[Dataset entries]
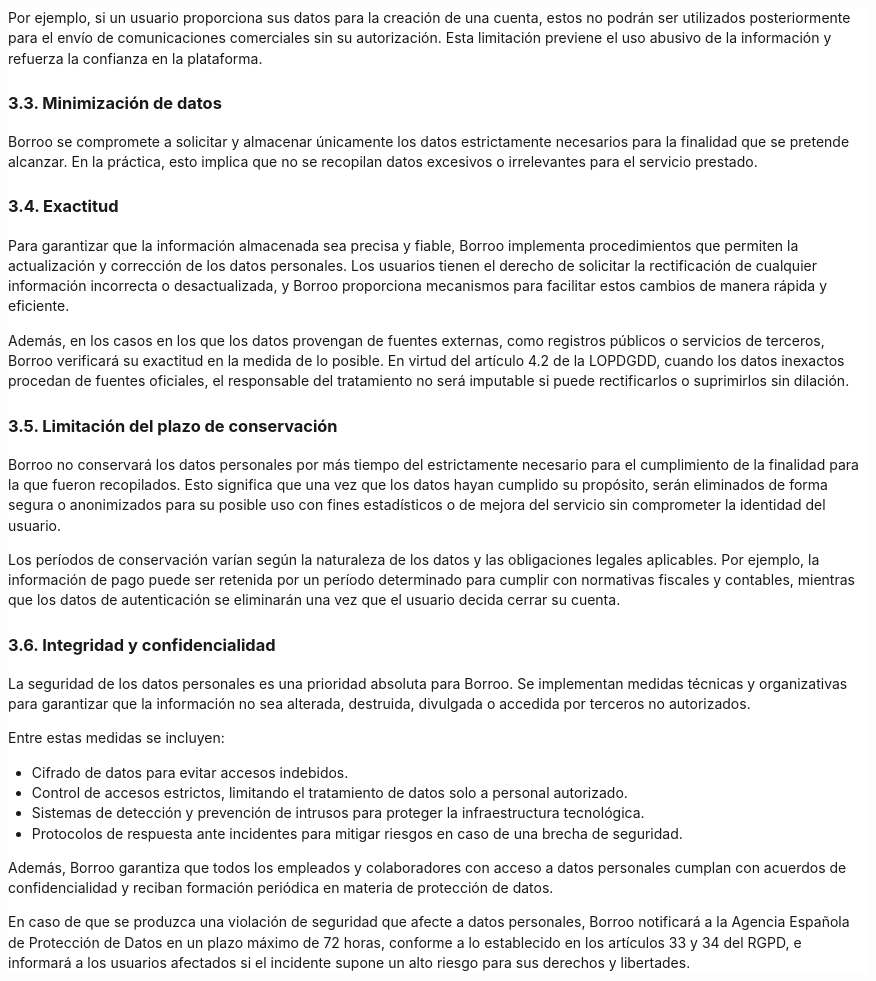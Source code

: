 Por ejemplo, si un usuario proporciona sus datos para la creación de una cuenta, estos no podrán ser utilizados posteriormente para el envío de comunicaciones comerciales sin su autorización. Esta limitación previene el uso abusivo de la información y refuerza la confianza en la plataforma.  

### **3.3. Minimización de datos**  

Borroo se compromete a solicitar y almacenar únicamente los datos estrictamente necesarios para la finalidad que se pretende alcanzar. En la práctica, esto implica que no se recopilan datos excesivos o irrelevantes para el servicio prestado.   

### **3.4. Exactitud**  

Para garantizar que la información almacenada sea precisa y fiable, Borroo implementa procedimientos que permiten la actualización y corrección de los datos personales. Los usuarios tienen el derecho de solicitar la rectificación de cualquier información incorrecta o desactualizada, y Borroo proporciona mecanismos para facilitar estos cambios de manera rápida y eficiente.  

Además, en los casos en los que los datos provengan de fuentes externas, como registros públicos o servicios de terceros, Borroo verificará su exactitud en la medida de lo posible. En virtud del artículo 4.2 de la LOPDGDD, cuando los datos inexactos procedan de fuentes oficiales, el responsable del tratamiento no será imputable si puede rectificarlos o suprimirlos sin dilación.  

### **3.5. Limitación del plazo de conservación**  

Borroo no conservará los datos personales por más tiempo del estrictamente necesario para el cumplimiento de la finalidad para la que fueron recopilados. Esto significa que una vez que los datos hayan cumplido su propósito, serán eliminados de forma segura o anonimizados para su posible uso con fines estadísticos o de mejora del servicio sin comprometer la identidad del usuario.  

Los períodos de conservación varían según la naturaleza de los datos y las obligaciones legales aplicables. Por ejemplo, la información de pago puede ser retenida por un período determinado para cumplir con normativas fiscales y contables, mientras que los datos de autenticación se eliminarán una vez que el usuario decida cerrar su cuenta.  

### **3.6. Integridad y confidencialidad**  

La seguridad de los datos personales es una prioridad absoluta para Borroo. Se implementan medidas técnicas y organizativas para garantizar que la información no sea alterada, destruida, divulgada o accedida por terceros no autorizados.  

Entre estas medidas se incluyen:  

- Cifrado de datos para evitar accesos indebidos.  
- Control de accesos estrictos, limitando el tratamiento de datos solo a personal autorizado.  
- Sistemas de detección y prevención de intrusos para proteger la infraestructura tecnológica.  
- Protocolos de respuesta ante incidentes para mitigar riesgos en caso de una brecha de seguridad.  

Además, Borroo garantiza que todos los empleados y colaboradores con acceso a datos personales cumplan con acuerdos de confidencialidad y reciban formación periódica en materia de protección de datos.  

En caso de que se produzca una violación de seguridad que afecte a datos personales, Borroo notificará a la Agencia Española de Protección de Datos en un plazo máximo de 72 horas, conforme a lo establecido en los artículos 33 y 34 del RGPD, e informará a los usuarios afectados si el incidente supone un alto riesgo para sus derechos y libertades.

[Problem] Only an exact copy is wanted: the lines from the opening of the material through the line that has "Para garantizar que la información almacenada", minus any pictures.

[Output of the task]
Source code

: Por ejemplo, si un usuario proporciona sus datos para la creación de una cuenta, estos no podrán ser utilizados posteriormente para el envío de comunicaciones comerciales sin su autorización. Esta limitación previene el uso abusivo de la información y refuerza la confianza en la plataforma.  

### **3.3. Minimización de datos**  

Borroo se compromete a solicitar y almacenar únicamente los datos estrictamente necesarios para la finalidad que se pretende alcanzar. En la práctica, esto implica que no se recopilan datos excesivos o irrelevantes para el servicio prestado.   

### **3.4. Exactitud**  

Para garantizar que la información almacenada sea precisa y fiable, Borroo implementa procedimientos que permiten la actualización y corrección de los datos personales. Los usuarios tienen el derecho de solicitar la rectificación de cualquier información incorrecta o desactualizada, y Borroo proporciona mecanismos para facilitar estos cambios de manera rápida y eficiente.  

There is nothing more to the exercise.